Liverpool Sound and Vision Rating * * *
Cast: Kirsten Stewart, Yvan Attal, Gabriel Sky, Jack O’ Connell, Margaret Qualley, Colm Meaney, Vince Vaughn, Stephen Root, Anthony Mackie, Celeste Pechous, Laura Campbell, Jade Pettyjohn, Zazie Beetz, Grantham Coleman, Tobias Truvillion, Noelle Danique Louie, James Jordan, Diane Chernasky.
A story that not only needs telling but expressing effectively is one that that should stand out beyond the norm, especially when it involves life as seen through the eyes of the oppressed and the exploited.
Such stories of human existence and mental suffering have pricked the conscious of the film lover for decades, and quite often the tale is wrapped up in the reality of how governments can, and will, use every means at their disposal to discredit, harm, and smear the subject in question if it means keeping hold of their power and their control.

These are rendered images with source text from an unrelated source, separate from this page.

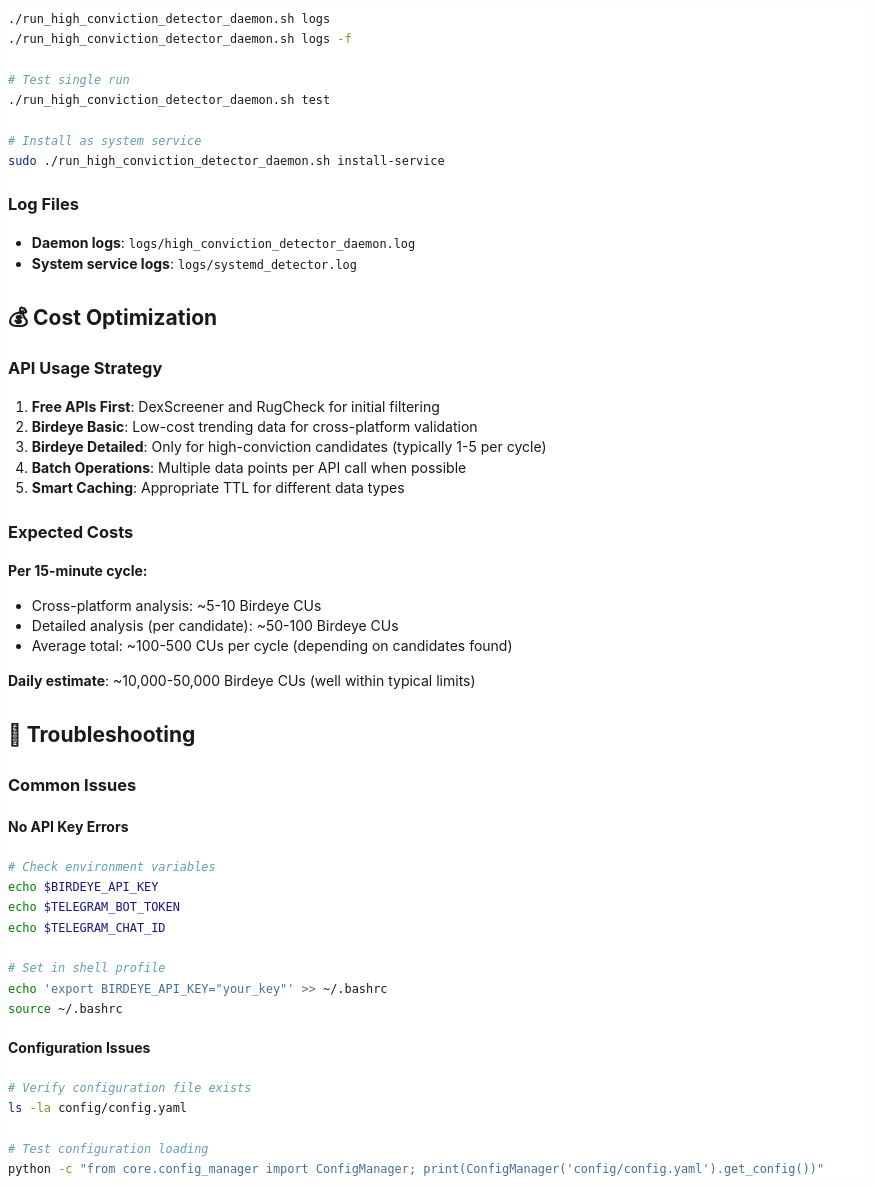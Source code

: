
 ```bash
./run_high_conviction_detector_daemon.sh logs
./run_high_conviction_detector_daemon.sh logs -f

# Test single run
./run_high_conviction_detector_daemon.sh test

# Install as system service
sudo ./run_high_conviction_detector_daemon.sh install-service
```

### Log Files

- **Daemon logs**: `logs/high_conviction_detector_daemon.log`
- **System service logs**: `logs/systemd_detector.log`

## 💰 Cost Optimization

### API Usage Strategy

1. **Free APIs First**: DexScreener and RugCheck for initial filtering
2. **Birdeye Basic**: Low-cost trending data for cross-platform validation
3. **Birdeye Detailed**: Only for high-conviction candidates (typically 1-5 per cycle)
4. **Batch Operations**: Multiple data points per API call when possible
5. **Smart Caching**: Appropriate TTL for different data types

### Expected Costs

**Per 15-minute cycle:**
- Cross-platform analysis: ~5-10 Birdeye CUs
- Detailed analysis (per candidate): ~50-100 Birdeye CUs
- Average total: ~100-500 CUs per cycle (depending on candidates found)

**Daily estimate**: ~10,000-50,000 Birdeye CUs (well within typical limits)

## 🔧 Troubleshooting

### Common Issues

#### No API Key Errors
```bash
# Check environment variables
echo $BIRDEYE_API_KEY
echo $TELEGRAM_BOT_TOKEN
echo $TELEGRAM_CHAT_ID

# Set in shell profile
echo 'export BIRDEYE_API_KEY="your_key"' >> ~/.bashrc
source ~/.bashrc
```

#### Configuration Issues
```bash
# Verify configuration file exists
ls -la config/config.yaml

# Test configuration loading
python -c "from core.config_manager import ConfigManager; print(ConfigManager('config/config.yaml').get_config())"
```
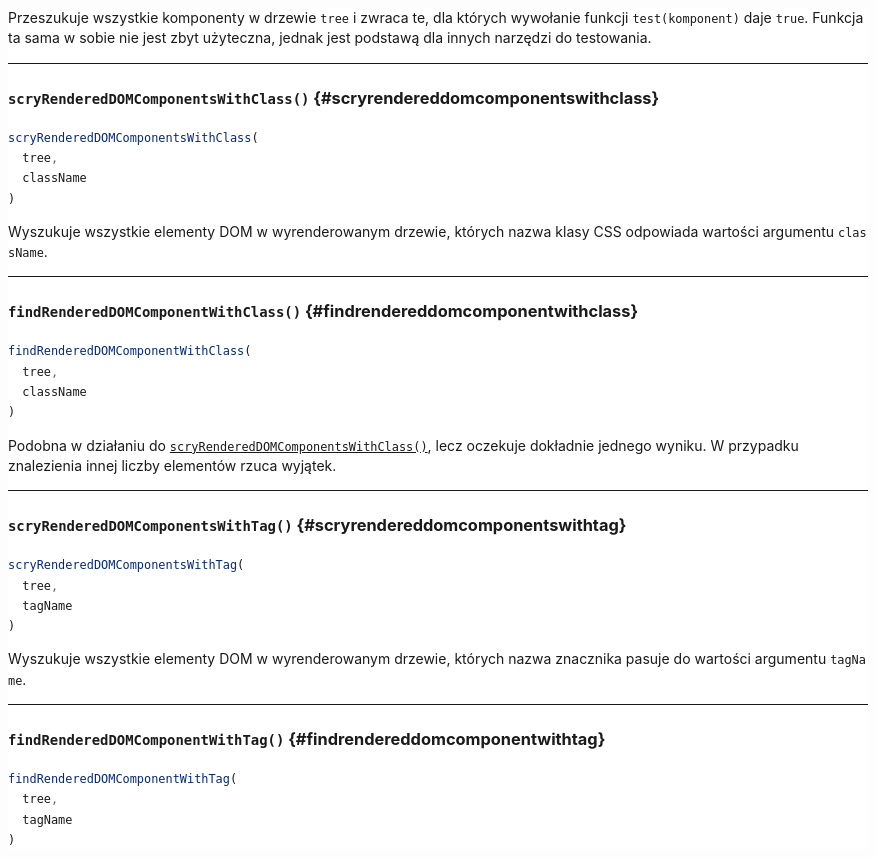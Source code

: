 Przeszukuje wszystkie komponenty w drzewie `tree` i zwraca te, dla których wywołanie funkcji `test(komponent)` daje `true`. Funkcja ta sama w sobie nie jest zbyt użyteczna, jednak jest podstawą dla innych narzędzi do testowania.

* * *

### `scryRenderedDOMComponentsWithClass()` {#scryrendereddomcomponentswithclass}

```javascript
scryRenderedDOMComponentsWithClass(
  tree,
  className
)
```

Wyszukuje wszystkie elementy DOM w wyrenderowanym drzewie, których nazwa klasy CSS odpowiada wartości argumentu `className`.

* * *

### `findRenderedDOMComponentWithClass()` {#findrendereddomcomponentwithclass}

```javascript
findRenderedDOMComponentWithClass(
  tree,
  className
)
```

Podobna w działaniu do [`scryRenderedDOMComponentsWithClass()`](#scryrendereddomcomponentswithclass), lecz oczekuje dokładnie jednego wyniku. W przypadku znalezienia innej liczby elementów rzuca wyjątek.

* * *

### `scryRenderedDOMComponentsWithTag()` {#scryrendereddomcomponentswithtag}

```javascript
scryRenderedDOMComponentsWithTag(
  tree,
  tagName
)
```

Wyszukuje wszystkie elementy DOM w wyrenderowanym drzewie, których nazwa znacznika pasuje do wartości argumentu `tagName`.

* * *

### `findRenderedDOMComponentWithTag()` {#findrendereddomcomponentwithtag}

```javascript
findRenderedDOMComponentWithTag(
  tree,
  tagName
)
```

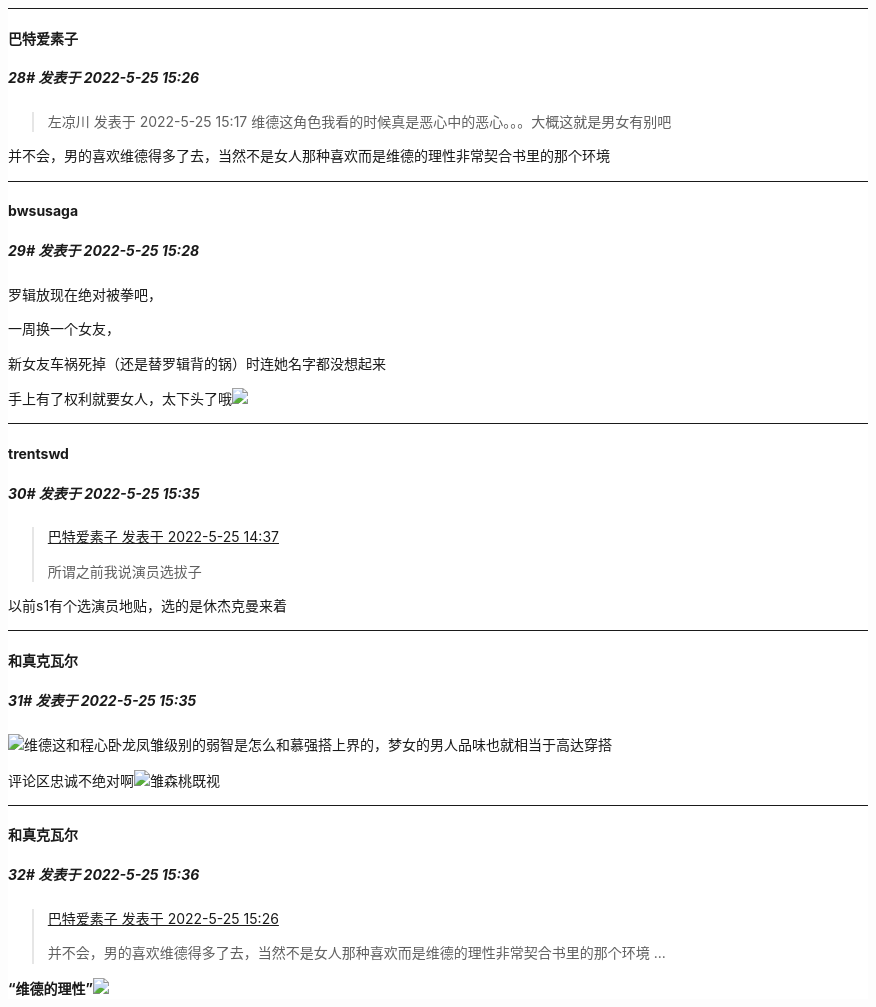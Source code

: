 *****

####  巴特爱素子  
##### 28#       发表于 2022-5-25 15:26

<blockquote>左凉川 发表于 2022-5-25 15:17
维德这角色我看的时候真是恶心中的恶心。。。大概这就是男女有别吧</blockquote>
并不会，男的喜欢维德得多了去，当然不是女人那种喜欢而是维德的理性非常契合书里的那个环境

*****

####  bwsusaga  
##### 29#       发表于 2022-5-25 15:28

罗辑放现在绝对被拳吧，

一周换一个女友，

新女友车祸死掉（还是替罗辑背的锅）时连她名字都没想起来

手上有了权利就要女人，太下头了哦<img src="https://static.saraba1st.com/image/smiley/face2017/067.png" referrerpolicy="no-referrer">

*****

####  trentswd  
##### 30#       发表于 2022-5-25 15:35

<blockquote><a href="httphttps://bbs.saraba1st.com/2b/forum.php?mod=redirect&amp;goto=findpost&amp;pid=55984150&amp;ptid=2071348" target="_blank">巴特爱素子 发表于 2022-5-25 14:37</a>

所谓之前我说演员选拔子</blockquote>
以前s1有个选演员地贴，选的是休杰克曼来着



*****

####  和真克瓦尔  
##### 31#       发表于 2022-5-25 15:35

<img src="https://static.saraba1st.com/image/smiley/face2017/166.png" referrerpolicy="no-referrer">维德这和程心卧龙凤雏级别的弱智是怎么和慕强搭上界的，梦女的男人品味也就相当于高达穿搭

评论区忠诚不绝对啊<img src="https://static.saraba1st.com/image/smiley/face2017/059.png" referrerpolicy="no-referrer">雏森桃既视

*****

####  和真克瓦尔  
##### 32#       发表于 2022-5-25 15:36

<blockquote><a href="httphttps://bbs.saraba1st.com/2b/forum.php?mod=redirect&amp;goto=findpost&amp;pid=55984748&amp;ptid=2071348" target="_blank">巴特爱素子 发表于 2022-5-25 15:26</a>

并不会，男的喜欢维德得多了去，当然不是女人那种喜欢而是维德的理性非常契合书里的那个环境 ...</blockquote>
<strong>“维德的理性”</strong><img src="https://static.saraba1st.com/image/smiley/face2017/254.png" referrerpolicy="no-referrer">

In telling the story well, in offering the truth to the audience, the film can raise the shackles to which all humanity of often placed, but by omitting details, in refusing to capture the sheer emotion of the breakdown of the soul, or even framing the point of overwhelming satisfaction at pinning down the sense of devil like authority, the film does its own injustice, one that can see an audience turn away from the message wishing to be delivered.
This sense of misplaced opportunity is one that unfortunately strides through what would have been a genuinely enlightening biopic of American actor Jean Seberg, and is only rescued by some gutsy performances by Zazie Beetz as Dorothy Jamel, wife of Black Panther member Hakim Jamel and Vince Vaughn as the over-zealous and psychotic F.B.I. Investigator Carl Kowalski.
This is not to say that Seberg is not important or doesn’t carry a message of defiance in the face of overwhelming state tyranny against the individual and their choices, but that it just didn’t have enough of almost everything that makes a stand out biopic of someone’s life worth investigating further. The problem comes down to anger, to suspicion and emotion, the story may be ideal, but it is in the execution of delivery that the punch lines fades, almost into the obscurity to which the forces behind government would wish to see.
As such in dreams that we can make the world a better place, however with hindsight and control of the narrative at our disposal we often lose focus of what actually matters, and in Seberg that overall system of belief and rage against the machine is lost in its own turmoil and lack of passion which would have made it brutally compelling.